Building recurring revenue
Meter is positioning its platform as an alternative to traditional networking engagements.
“Traditional networking engagements are often project-based – a partner wins a deployment, delivers it, and starts the cycle over. Building a practice around Meter is different,” said Atkin.
The Meter platform combines networking hardware, software, deployment, operations and lifecycle management into a single managed offering delivered through partners. The company said the integrated approach is intended to reduce operational complexity for both customers and partners while creating more predictable pricing and support models.
“We’re optimizing for volume and speed, and will work closely with partner organizations to create programs that fit their business and their customers’ timelines,” said Atkin.
Meter said its lifecycle management model allows partners to build more predictable recurring revenue streams without requiring upfront capital investments.

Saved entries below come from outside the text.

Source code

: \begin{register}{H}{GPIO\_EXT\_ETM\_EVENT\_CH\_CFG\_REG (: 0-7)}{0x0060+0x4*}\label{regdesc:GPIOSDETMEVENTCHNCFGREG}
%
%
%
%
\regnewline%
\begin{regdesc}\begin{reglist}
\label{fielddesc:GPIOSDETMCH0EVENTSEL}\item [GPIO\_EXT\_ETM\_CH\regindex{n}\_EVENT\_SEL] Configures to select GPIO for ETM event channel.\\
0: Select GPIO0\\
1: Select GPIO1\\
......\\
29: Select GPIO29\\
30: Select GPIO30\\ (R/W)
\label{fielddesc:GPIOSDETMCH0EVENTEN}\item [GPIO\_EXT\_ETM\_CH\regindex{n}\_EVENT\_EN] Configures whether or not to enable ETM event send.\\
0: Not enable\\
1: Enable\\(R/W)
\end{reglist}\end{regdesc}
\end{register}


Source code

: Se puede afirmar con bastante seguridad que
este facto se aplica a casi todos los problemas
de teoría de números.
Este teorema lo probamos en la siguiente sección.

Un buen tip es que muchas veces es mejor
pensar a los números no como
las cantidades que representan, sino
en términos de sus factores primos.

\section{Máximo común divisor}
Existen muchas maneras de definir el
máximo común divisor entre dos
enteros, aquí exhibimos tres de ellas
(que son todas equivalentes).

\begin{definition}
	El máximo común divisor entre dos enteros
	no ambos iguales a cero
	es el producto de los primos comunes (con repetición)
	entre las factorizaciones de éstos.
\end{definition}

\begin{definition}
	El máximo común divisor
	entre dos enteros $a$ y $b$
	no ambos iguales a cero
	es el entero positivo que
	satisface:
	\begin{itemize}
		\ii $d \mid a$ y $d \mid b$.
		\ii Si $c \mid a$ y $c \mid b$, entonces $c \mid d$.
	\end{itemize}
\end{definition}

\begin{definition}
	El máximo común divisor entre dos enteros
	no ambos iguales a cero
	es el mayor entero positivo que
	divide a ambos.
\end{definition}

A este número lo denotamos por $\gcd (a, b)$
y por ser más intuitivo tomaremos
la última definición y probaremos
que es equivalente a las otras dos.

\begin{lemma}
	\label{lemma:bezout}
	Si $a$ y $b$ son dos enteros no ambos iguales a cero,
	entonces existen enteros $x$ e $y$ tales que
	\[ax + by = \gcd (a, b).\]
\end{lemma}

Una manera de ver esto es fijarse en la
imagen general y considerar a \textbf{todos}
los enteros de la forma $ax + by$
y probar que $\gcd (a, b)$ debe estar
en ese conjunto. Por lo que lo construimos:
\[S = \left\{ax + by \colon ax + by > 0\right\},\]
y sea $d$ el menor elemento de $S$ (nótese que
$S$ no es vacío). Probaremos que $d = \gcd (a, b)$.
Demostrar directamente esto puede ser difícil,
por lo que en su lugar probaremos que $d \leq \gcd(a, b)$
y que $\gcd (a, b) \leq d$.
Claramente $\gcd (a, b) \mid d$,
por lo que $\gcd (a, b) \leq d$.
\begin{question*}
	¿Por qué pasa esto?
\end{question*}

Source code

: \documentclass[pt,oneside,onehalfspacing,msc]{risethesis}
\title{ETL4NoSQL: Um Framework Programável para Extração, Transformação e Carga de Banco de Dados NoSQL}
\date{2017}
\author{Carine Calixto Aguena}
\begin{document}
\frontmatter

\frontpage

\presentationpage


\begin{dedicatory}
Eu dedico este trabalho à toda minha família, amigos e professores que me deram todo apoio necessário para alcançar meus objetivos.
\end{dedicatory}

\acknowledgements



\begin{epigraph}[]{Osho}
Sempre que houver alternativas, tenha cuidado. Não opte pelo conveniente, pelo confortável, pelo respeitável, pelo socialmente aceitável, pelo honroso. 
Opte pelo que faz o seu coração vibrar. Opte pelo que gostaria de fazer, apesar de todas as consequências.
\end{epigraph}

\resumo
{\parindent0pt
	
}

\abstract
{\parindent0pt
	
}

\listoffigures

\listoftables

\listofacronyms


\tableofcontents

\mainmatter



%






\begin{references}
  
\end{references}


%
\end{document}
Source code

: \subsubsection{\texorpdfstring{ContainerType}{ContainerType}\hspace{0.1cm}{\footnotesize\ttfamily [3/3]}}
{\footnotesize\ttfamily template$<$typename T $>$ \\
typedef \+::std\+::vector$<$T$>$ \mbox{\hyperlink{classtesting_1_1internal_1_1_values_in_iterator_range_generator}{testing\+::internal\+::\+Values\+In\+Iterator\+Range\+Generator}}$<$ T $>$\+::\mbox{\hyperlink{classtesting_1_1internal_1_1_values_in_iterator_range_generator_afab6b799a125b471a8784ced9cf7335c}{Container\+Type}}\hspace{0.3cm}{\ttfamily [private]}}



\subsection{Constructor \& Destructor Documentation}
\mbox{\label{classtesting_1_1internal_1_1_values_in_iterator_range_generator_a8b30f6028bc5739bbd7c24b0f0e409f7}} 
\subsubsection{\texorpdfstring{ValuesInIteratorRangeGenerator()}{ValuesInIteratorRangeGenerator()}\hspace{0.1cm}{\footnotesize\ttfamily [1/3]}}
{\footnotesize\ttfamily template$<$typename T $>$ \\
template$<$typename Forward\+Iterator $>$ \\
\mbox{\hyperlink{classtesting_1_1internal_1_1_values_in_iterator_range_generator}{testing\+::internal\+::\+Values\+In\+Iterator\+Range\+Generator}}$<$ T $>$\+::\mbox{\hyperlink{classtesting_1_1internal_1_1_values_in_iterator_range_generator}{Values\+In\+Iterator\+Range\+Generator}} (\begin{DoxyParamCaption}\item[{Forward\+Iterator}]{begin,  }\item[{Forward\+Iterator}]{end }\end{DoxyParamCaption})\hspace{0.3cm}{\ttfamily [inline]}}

The company claims a 99.6% customer retention rate as evidence of the long-term customer relationships the model is designed to support.
Early partners say Meter’s vertically integrated approach has helped differentiate the vendor in a crowded networking market.
“What initially stood out to us about Meter is how they’ve built their platform from the ground up,” said the founder of Byteworks, James Willard, in a statement provided by the company. “Because the hardware, software and operations are designed together, we’re able to offer customers predictable pricing while delivering a consistent experience across deployments.”
Positioning partners for the AI era
Meter said the fund is also intended to prepare partners for long-term changes in enterprise networking as organizations deal with increasing device density, growing bandwidth requirements and AI-related infrastructure demands.
“The partners who are ready to meet the shift happening in enterprise networking today will be the ones who define the next decade,” said Atkin.
The vendor believes partners that establish networking practices early around managed and integrated infrastructure models will be better positioned as customers move toward platforms designed for simplified deployment, scalability and long-term lifecycle management.
“The partners who move early, with the right solution and the right support behind them, will own that transition,” said Atkin.
The company described the partner fund as the first phase of a broader long-term investment in its channel business.
Meter said any partner organization bringing its platform to market is eligible for the fund.